* **Work instructions**:
Nothing but an exact repeat of the entries below should appear in your answer.

(Excerpts from a dataset)
────────────────
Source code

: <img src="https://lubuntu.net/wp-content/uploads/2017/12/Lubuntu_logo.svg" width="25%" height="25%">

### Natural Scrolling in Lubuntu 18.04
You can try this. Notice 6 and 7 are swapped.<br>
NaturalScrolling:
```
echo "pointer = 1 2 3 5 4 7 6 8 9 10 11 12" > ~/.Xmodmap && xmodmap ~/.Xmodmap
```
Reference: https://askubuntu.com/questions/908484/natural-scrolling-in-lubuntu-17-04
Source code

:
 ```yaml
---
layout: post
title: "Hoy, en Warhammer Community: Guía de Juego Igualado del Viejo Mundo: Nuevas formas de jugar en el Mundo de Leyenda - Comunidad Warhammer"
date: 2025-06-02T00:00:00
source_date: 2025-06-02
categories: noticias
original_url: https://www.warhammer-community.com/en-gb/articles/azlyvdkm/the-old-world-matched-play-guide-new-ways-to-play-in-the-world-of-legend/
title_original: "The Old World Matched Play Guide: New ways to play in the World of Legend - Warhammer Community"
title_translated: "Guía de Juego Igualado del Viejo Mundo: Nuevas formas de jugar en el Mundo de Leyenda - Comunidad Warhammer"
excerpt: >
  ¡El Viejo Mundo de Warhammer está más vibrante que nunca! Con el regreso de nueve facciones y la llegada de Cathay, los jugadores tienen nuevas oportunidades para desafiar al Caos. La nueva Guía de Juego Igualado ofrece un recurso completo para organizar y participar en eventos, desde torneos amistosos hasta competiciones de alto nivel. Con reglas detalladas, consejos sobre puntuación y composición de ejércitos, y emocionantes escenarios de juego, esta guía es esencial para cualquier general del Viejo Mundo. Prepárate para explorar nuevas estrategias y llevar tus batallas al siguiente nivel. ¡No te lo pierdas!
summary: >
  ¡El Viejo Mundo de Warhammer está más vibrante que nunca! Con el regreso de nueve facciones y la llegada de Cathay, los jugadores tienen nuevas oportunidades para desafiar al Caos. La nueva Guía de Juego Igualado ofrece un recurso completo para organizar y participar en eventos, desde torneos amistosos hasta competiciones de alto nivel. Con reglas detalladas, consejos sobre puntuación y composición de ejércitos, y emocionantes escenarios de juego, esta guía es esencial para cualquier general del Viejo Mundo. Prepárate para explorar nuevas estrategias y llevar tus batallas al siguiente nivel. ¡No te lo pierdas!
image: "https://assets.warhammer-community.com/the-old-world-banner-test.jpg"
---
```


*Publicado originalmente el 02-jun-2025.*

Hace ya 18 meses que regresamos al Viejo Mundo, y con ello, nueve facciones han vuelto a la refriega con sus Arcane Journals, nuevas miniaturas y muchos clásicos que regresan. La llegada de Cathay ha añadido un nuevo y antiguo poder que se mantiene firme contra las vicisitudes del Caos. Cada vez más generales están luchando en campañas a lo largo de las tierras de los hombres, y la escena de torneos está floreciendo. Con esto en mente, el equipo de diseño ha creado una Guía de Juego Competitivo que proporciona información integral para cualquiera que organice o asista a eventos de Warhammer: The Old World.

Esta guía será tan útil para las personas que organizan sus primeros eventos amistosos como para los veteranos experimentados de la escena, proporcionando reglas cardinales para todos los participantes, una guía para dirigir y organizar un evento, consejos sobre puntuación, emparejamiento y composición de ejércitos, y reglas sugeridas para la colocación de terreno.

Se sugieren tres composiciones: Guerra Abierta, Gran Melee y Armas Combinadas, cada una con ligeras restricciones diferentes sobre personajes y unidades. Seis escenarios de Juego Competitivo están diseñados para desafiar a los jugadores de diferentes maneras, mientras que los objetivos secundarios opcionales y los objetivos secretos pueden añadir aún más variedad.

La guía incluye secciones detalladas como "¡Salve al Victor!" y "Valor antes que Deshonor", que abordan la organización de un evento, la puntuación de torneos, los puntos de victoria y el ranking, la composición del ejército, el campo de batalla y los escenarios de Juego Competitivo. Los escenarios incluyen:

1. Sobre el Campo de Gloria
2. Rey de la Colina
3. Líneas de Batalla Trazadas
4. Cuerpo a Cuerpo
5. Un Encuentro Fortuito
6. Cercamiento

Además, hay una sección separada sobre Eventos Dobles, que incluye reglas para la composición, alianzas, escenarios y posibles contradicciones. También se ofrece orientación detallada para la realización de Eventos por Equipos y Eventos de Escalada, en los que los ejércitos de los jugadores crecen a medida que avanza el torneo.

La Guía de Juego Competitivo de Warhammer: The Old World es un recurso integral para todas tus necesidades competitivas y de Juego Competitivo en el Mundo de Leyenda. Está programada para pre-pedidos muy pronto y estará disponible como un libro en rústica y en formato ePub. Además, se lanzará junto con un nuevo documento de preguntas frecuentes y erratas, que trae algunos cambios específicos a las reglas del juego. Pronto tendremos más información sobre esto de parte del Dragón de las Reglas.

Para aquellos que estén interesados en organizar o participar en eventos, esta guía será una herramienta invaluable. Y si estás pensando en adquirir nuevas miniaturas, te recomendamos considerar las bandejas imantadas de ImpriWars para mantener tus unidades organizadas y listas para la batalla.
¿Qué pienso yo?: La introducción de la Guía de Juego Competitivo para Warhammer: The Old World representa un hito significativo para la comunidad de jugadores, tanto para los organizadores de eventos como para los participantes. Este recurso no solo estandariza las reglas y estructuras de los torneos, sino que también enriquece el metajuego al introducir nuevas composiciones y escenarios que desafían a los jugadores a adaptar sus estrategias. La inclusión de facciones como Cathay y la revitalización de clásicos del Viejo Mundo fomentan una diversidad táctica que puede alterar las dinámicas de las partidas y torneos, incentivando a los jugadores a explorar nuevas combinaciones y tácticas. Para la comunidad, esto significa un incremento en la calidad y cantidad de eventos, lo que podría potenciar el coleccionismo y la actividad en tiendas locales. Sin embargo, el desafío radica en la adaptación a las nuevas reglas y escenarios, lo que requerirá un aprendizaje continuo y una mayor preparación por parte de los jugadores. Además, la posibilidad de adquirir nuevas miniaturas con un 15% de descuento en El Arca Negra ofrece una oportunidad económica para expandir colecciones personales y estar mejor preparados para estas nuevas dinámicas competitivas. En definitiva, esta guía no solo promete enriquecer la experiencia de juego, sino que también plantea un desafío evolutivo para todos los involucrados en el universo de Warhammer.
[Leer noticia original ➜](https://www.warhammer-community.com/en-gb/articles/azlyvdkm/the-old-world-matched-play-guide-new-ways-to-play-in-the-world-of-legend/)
────────────────
* **Response box**:
Source code

: <img src="https://lubuntu.net/wp-content/uploads/2017/12/Lubuntu_logo.svg" width="25%" height="25%">

### Natural Scrolling in Lubuntu 18.04
You can try this. Notice 6 and 7 are swapped.<br>
NaturalScrolling:
```
echo "pointer = 1 2 3 5 4 7 6 8 9 10 11 12" > ~/.Xmodmap && xmodmap ~/.Xmodmap
```
Reference: https://askubuntu.com/questions/908484/natural-scrolling-in-lubuntu-17-04
Source code

:
 ```yaml
---
layout: post
title: "Hoy, en Warhammer Community: Guía de Juego Igualado del Viejo Mundo: Nuevas formas de jugar en el Mundo de Leyenda - Comunidad Warhammer"
date: 2025-06-02T00:00:00
source_date: 2025-06-02
categories: noticias
original_url: https://www.warhammer-community.com/en-gb/articles/azlyvdkm/the-old-world-matched-play-guide-new-ways-to-play-in-the-world-of-legend/
title_original: "The Old World Matched Play Guide: New ways to play in the World of Legend - Warhammer Community"
title_translated: "Guía de Juego Igualado del Viejo Mundo: Nuevas formas de jugar en el Mundo de Leyenda - Comunidad Warhammer"
excerpt: >
  ¡El Viejo Mundo de Warhammer está más vibrante que nunca! Con el regreso de nueve facciones y la llegada de Cathay, los jugadores tienen nuevas oportunidades para desafiar al Caos. La nueva Guía de Juego Igualado ofrece un recurso completo para organizar y participar en eventos, desde torneos amistosos hasta competiciones de alto nivel. Con reglas detalladas, consejos sobre puntuación y composición de ejércitos, y emocionantes escenarios de juego, esta guía es esencial para cualquier general del Viejo Mundo. Prepárate para explorar nuevas estrategias y llevar tus batallas al siguiente nivel. ¡No te lo pierdas!
summary: >
  ¡El Viejo Mundo de Warhammer está más vibrante que nunca! Con el regreso de nueve facciones y la llegada de Cathay, los jugadores tienen nuevas oportunidades para desafiar al Caos. La nueva Guía de Juego Igualado ofrece un recurso completo para organizar y participar en eventos, desde torneos amistosos hasta competiciones de alto nivel. Con reglas detalladas, consejos sobre puntuación y composición de ejércitos, y emocionantes escenarios de juego, esta guía es esencial para cualquier general del Viejo Mundo. Prepárate para explorar nuevas estrategias y llevar tus batallas al siguiente nivel. ¡No te lo pierdas!
image: "https://assets.warhammer-community.com/the-old-world-banner-test.jpg"
---
```


*Publicado originalmente el 02-jun-2025.*

Hace ya 18 meses que regresamos al Viejo Mundo, y con ello, nueve facciones han vuelto a la refriega con sus Arcane Journals, nuevas miniaturas y muchos clásicos que regresan. La llegada de Cathay ha añadido un nuevo y antiguo poder que se mantiene firme contra las vicisitudes del Caos. Cada vez más generales están luchando en campañas a lo largo de las tierras de los hombres, y la escena de torneos está floreciendo. Con esto en mente, el equipo de diseño ha creado una Guía de Juego Competitivo que proporciona información integral para cualquiera que organice o asista a eventos de Warhammer: The Old World.

Esta guía será tan útil para las personas que organizan sus primeros eventos amistosos como para los veteranos experimentados de la escena, proporcionando reglas cardinales para todos los participantes, una guía para dirigir y organizar un evento, consejos sobre puntuación, emparejamiento y composición de ejércitos, y reglas sugeridas para la colocación de terreno.

Se sugieren tres composiciones: Guerra Abierta, Gran Melee y Armas Combinadas, cada una con ligeras restricciones diferentes sobre personajes y unidades. Seis escenarios de Juego Competitivo están diseñados para desafiar a los jugadores de diferentes maneras, mientras que los objetivos secundarios opcionales y los objetivos secretos pueden añadir aún más variedad.

La guía incluye secciones detalladas como "¡Salve al Victor!" y "Valor antes que Deshonor", que abordan la organización de un evento, la puntuación de torneos, los puntos de victoria y el ranking, la composición del ejército, el campo de batalla y los escenarios de Juego Competitivo. Los escenarios incluyen:

1. Sobre el Campo de Gloria
2. Rey de la Colina
3. Líneas de Batalla Trazadas
4. Cuerpo a Cuerpo
5. Un Encuentro Fortuito
6. Cercamiento

Además, hay una sección separada sobre Eventos Dobles, que incluye reglas para la composición, alianzas, escenarios y posibles contradicciones. También se ofrece orientación detallada para la realización de Eventos por Equipos y Eventos de Escalada, en los que los ejércitos de los jugadores crecen a medida que avanza el torneo.

La Guía de Juego Competitivo de Warhammer: The Old World es un recurso integral para todas tus necesidades competitivas y de Juego Competitivo en el Mundo de Leyenda. Está programada para pre-pedidos muy pronto y estará disponible como un libro en rústica y en formato ePub. Además, se lanzará junto con un nuevo documento de preguntas frecuentes y erratas, que trae algunos cambios específicos a las reglas del juego. Pronto tendremos más información sobre esto de parte del Dragón de las Reglas.

Para aquellos que estén interesados en organizar o participar en eventos, esta guía será una herramienta invaluable. Y si estás pensando en adquirir nuevas miniaturas, te recomendamos considerar las bandejas imantadas de ImpriWars para mantener tus unidades organizadas y listas para la batalla.
¿Qué pienso yo?: La introducción de la Guía de Juego Competitivo para Warhammer: The Old World representa un hito significativo para la comunidad de jugadores, tanto para los organizadores de eventos como para los participantes. Este recurso no solo estandariza las reglas y estructuras de los torneos, sino que también enriquece el metajuego al introducir nuevas composiciones y escenarios que desafían a los jugadores a adaptar sus estrategias. La inclusión de facciones como Cathay y la revitalización de clásicos del Viejo Mundo fomentan una diversidad táctica que puede alterar las dinámicas de las partidas y torneos, incentivando a los jugadores a explorar nuevas combinaciones y tácticas. Para la comunidad, esto significa un incremento en la calidad y cantidad de eventos, lo que podría potenciar el coleccionismo y la actividad en tiendas locales. Sin embargo, el desafío radica en la adaptación a las nuevas reglas y escenarios, lo que requerirá un aprendizaje continuo y una mayor preparación por parte de los jugadores. Además, la posibilidad de adquirir nuevas miniaturas con un 15% de descuento en El Arca Negra ofrece una oportunidad económica para expandir colecciones personales y estar mejor preparados para estas nuevas dinámicas competitivas. En definitiva, esta guía no solo promete enriquecer la experiencia de juego, sino que también plantea un desafío evolutivo para todos los involucrados en el universo de Warhammer.
[Leer noticia original ➜](https://www.warhammer-community.com/en-gb/articles/azlyvdkm/the-old-world-matched-play-guide-new-ways-to-play-in-the-world-of-legend/)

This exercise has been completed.